Avoid a jelly bean day? Never happen. Not for me, anyway. I'm constantly sleep deprived, have been for years, so I'm not sure how to respond. I don't think it's the sleep deprivation that does it to me, I think it's that I have an addictive personality and when I find something I like, I latch on and go for broke. I.E. Red Bull. I got on these kicks and then, suddenly, I don't want it anymore for a while. And then, one day, boom, right back into it full force.
As far as blowing health goals: busted. I'll be really good for a while, then I have a weekend to myself when the family goes visiting other relatives, and everything goes out the window.
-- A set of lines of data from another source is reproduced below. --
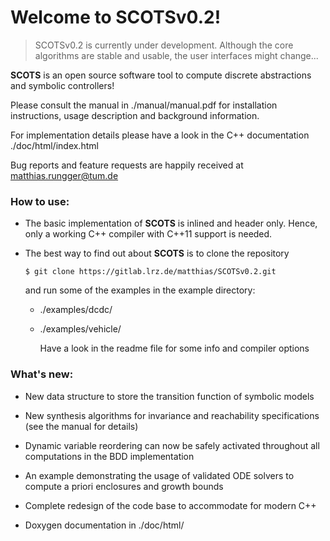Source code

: # Welcome to SCOTSv0.2!

> SCOTSv0.2 is currently under development. Although the core
> algorithms are stable and usable, the user interfaces might change...


**SCOTS** is an open source software tool to compute discrete abstractions and symbolic controllers!

Please consult the manual in ./manual/manual.pdf for installation instructions,
usage description and background information.

For implementation details please have a look in the C++ documentation ./doc/html/index.html

Bug reports and feature requests are happily received at <matthias.rungger@tum.de> 

### How to use:

* The basic implementation of **SCOTS** is inlined and header only. Hence, only a working C++ compiler
  with C++11 support is needed.

* The best way to find out about **SCOTS** is to clone the repository 
  
    `$ git clone https://gitlab.lrz.de/matthias/SCOTSv0.2.git`
  
    and run some of the examples in the example directory: 

  * ./examples/dcdc/
  * ./examples/vehicle/

    Have a look in the readme file for some info and compiler options
  
### What's new:

* New data structure to store the transition function of symbolic models
   
* New synthesis algorithms for invariance and reachability specifications 
    (see the manual for details)

* Dynamic variable reordering can now be safely activated throughout all computations in the BDD implementation

* An example demonstrating the usage of validated ODE solvers 
    to compute a priori enclosures and growth bounds

* Complete redesign of the code base to accommodate for modern C++

* Doxygen documentation in ./doc/html/

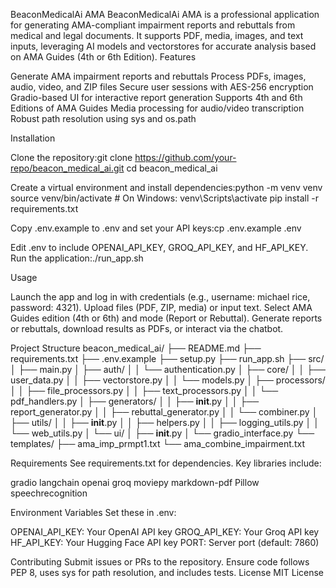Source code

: BeaconMedicalAi AMA
BeaconMedicalAi AMA is a professional application for generating AMA-compliant impairment reports and rebuttals from medical and legal documents. It supports PDF, media, images, and text inputs, leveraging AI models and vectorstores for accurate analysis based on AMA Guides (4th or 6th Edition).
Features

Generate AMA impairment reports and rebuttals
Process PDFs, images, audio, video, and ZIP files
Secure user sessions with AES-256 encryption
Gradio-based UI for interactive report generation
Supports 4th and 6th Editions of AMA Guides
Media processing for audio/video transcription
Robust path resolution using sys and os.path

Installation

Clone the repository:git clone https://github.com/your-repo/beacon_medical_ai.git
cd beacon_medical_ai


Create a virtual environment and install dependencies:python -m venv venv
source venv/bin/activate  # On Windows: venv\Scripts\activate
pip install -r requirements.txt


Copy .env.example to .env and set your API keys:cp .env.example .env

Edit .env to include OPENAI_API_KEY, GROQ_API_KEY, and HF_API_KEY.
Run the application:./run_app.sh



Usage

Launch the app and log in with credentials (e.g., username: michael rice, password: 4321).
Upload files (PDF, ZIP, media) or input text.
Select AMA Guides edition (4th or 6th) and mode (Report or Rebuttal).
Generate reports or rebuttals, download results as PDFs, or interact via the chatbot.

Project Structure
beacon_medical_ai/
├── README.md
├── requirements.txt
├── .env.example
├── setup.py
├── run_app.sh
├── src/
│   ├── main.py
│   ├── auth/
│   │   └── authentication.py
│   ├── core/
│   │   ├── user_data.py
│   │   ├── vectorstore.py
│   │   └── models.py
│   ├── processors/
│   │   ├── file_processors.py
│   │   ├── text_processors.py
│   │   └── pdf_handlers.py
│   ├── generators/
│   │   ├── __init__.py
│   │   ├── report_generator.py
│   │   ├── rebuttal_generator.py
│   │   └── combiner.py
│   ├── utils/
│   │   ├── __init__.py
│   │   ├── helpers.py
│   │   ├── logging_utils.py
│   │   └── web_utils.py
│   └── ui/
│       ├── __init__.py
│       └── gradio_interface.py
└── templates/
    ├── ama_imp_prmpt1.txt
    └── ama_combine_impairment.txt

Requirements
See requirements.txt for dependencies. Key libraries include:

gradio
langchain
openai
groq
moviepy
markdown-pdf
Pillow
speechrecognition

Environment Variables
Set these in .env:

OPENAI_API_KEY: Your OpenAI API key
GROQ_API_KEY: Your Groq API key
HF_API_KEY: Your Hugging Face API key
PORT: Server port (default: 7860)

Contributing
Submit issues or PRs to the repository. Ensure code follows PEP 8, uses sys for path resolution, and includes tests.
License
MIT License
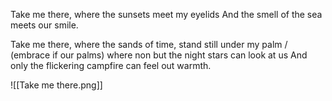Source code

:Take me there,
	where the sunsets meet my eyelids
And the smell of the sea meets our smile.

Take me there,
	where the sands of time, stand still under my palm / (embrace if our palms)
 where non but the night stars 
	 can look at us
 And only the flickering campfire can feel out warmth.
 
![[Take me there.png]]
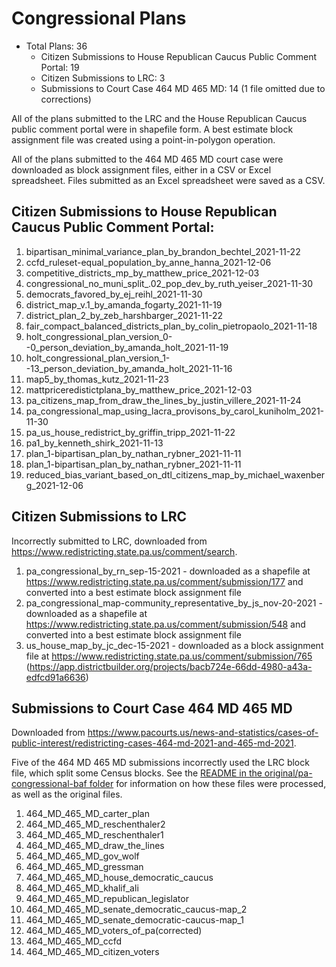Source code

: # Congressional Plans

* Total Plans: 36
    * Citizen Submissions to House Republican Caucus Public Comment Portal: 19
    * Citizen Submissions to LRC: 3
    * Submissions to Court Case 464 MD 465 MD: 14 (1 file omitted due to corrections)

All of the plans submitted to the LRC and the House Republican Caucus public comment portal were in shapefile form. A best estimate block assignment file was created using a point-in-polygon operation.

All of the plans submitted to the 464 MD 465 MD court case were downloaded as block assignment files, either in a CSV or Excel spreadsheet. Files submitted as an Excel spreadsheet were saved as a CSV.

## Citizen Submissions to House Republican Caucus Public Comment Portal:

1. bipartisan_minimal_variance_plan_by_brandon_bechtel_2021-11-22
1. ccfd_ruleset-equal_population_by_anne_hanna_2021-12-06
1. competitive_districts_mp_by_matthew_price_2021-12-03
1. congressional_no_muni_split_.02_pop_dev_by_ruth_yeiser_2021-11-30
1. democrats_favored_by_ej_reihl_2021-11-30
1. district_map_v.1_by_amanda_fogarty_2021-11-19
1. district_plan_2_by_zeb_harshbarger_2021-11-22
1. fair_compact_balanced_districts_plan_by_colin_pietropaolo_2021-11-18
1. holt_congressional_plan_version_0--0_person_deviation_by_amanda_holt_2021-11-19
1. holt_congressional_plan_version_1--13_person_deviation_by_amanda_holt_2021-11-16
1. map5_by_thomas_kutz_2021-11-23
1. mattpriceredistictplana_by_matthew_price_2021-12-03
1. pa_citizens_map_from_draw_the_lines_by_justin_villere_2021-11-24
1. pa_congressional_map_using_lacra_provisons_by_carol_kuniholm_2021-11-30
1. pa_us_house_redistrict_by_griffin_tripp_2021-11-22
1. pa1_by_kenneth_shirk_2021-11-13
1. plan_1-bipartisan_plan_by_nathan_rybner_2021-11-11
1. plan_1-bipartisan_plan_by_nathan_rybner_2021-11-11
1. reduced_bias_variant_based_on_dtl_citizens_map_by_michael_waxenberg_2021-12-06

## Citizen Submissions to LRC

Incorrectly submitted to LRC, downloaded from <https://www.redistricting.state.pa.us/comment/search>.

1. pa_congressional_by_rn_sep-15-2021 - downloaded as a shapefile at <https://www.redistricting.state.pa.us/comment/submission/177> and converted into a best estimate block assignment file
1. pa_congressional_map-community_representative_by_js_nov-20-2021 - downloaded as a shapefile at <https://www.redistricting.state.pa.us/comment/submission/548> and converted into a best estimate block assignment file
1. us_house_map_by_jc_dec-15-2021 - downloaded as a block assignment file at <https://www.redistricting.state.pa.us/comment/submission/765> (<https://app.districtbuilder.org/projects/bacb724e-66dd-4980-a43a-edfcd91a6636>)

## Submissions to Court Case 464 MD 465 MD

Downloaded from <https://www.pacourts.us/news-and-statistics/cases-of-public-interest/redistricting-cases-464-md-2021-and-465-md-2021>.

Five of the 464 MD 465 MD submissions incorrectly used the LRC block file, which split some Census blocks. See the [README in the original/pa-congressional-baf folder](../original/pa-congressional-baf/README.md) for information on how these files were processed, as well as the original files.

1. 464_MD_465_MD_carter_plan
1. 464_MD_465_MD_reschenthaler2
1. 464_MD_465_MD_reschenthaler1
1. 464_MD_465_MD_draw_the_lines
1. 464_MD_465_MD_gov_wolf
1. 464_MD_465_MD_gressman
1. 464_MD_465_MD_house_democratic_caucus
1. 464_MD_465_MD_khalif_ali
1. 464_MD_465_MD_republican_legislator
1. 464_MD_465_MD_senate_democratic_caucus-map_2
1. 464_MD_465_MD_senate_democratic-caucus-map_1
1. 464_MD_465_MD_voters_of_pa(corrected)
1. 464_MD_465_MD_ccfd
1. 464_MD_465_MD_citizen_voters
Of course, then I feel bad about it, and so I hit the exercise even harder for a few weeks. It's probably not the best trade off, but it works.
I LOVE this post. Can I re-post a excerpt from it on my blog if I give you proper citing and link backs?
I try desperately not to give into mine and can go for weeks without it, but I always cave eventually. Normally it happens when I'm stressed, tired, or angry.
You are so funny & LOVE the comic!! WOW, how exciting!
Yes, I have eaten stuff knowing dang well what I was doing. I usually give myself a thorough talking to when I feel like this & if after 10-15 minutes, I still know what I am doing & gonna do it any, well, I am accountable! I like cookies, bread or something like that. Luckily I don't keep to much bad stuff in the house since no kids here! AND, I usually don't do the whole day crazed thing cause I talked to myself first!
Hormone changes have really tested this!!! Along with sleep! 🙂
I once tried to remove all processed sugar from my diet for 2 weeks. During my first set of law school finals. Not one of my best decisions. It made sense, since as exams drew closer and closer, I had begun to eat more and more sugar. I was feeling bad, and obviously sugar was the culprit. My plan lasted a solid 2.5 days. It ended with me lying in bed with my face and drool on Constitutional Law of Canada (somewhere around page 1375), and an empty box of Chips Ahoy. And crumbs EVERYWHERE. In my bed, in my pillowcase, in my duvet, in my hair, in the textbook, smushed onto my cheeks. It was a bad scene.
I decided then and there that I was never going to give up sugar again. I am addicted to the white devil, and that devil is not cocaine. It's refined sugar.
This happens to me all.the.time. But. I just keep reminding myself to not get beat up over it, and that tomorrow's always a new day, a fresh start. I make a promise to myself to eat healthier, natural foods the next day. Sometimes I even pick out a recipe I've been wanting to try as the inspiration/motivation to eat healthier and better.
Yes, this is my life. I cut out sugar and seem to have replaced it with almond butter, which I can eat by the half jar in a single sitting. And of course when I was eating sugar I could down over a pint of ice cream, easily. Sigh!
Yes, I feel your pain! Stupid lady behind the coffee counter says to me after I asked for decaf a second time (short-term memory loss caused by sleep deprivation): "You know the irony is, caffeine helps you be more alert." Well, yeah, so does sleep. But I don't need the 5 mo old to be more alert so I'm still skipping the caffeine and maxing out on sugar…
Grand Symphony- Excellent. Love me a good pun 🙂
I have never had a JBD, but a JB evening sometimes- I tend to go for mini sizes of things- a bite here a bite there, but I figure I can do a good bit of damage, and it's when a craving strikes. LIKE NOW ARGHH.
You have so much on your plate (sorry) that somedays will just be JBDs.
My word. At least in the sugar department..and the thoughts while sort of trying to resist it..I am you and you are me.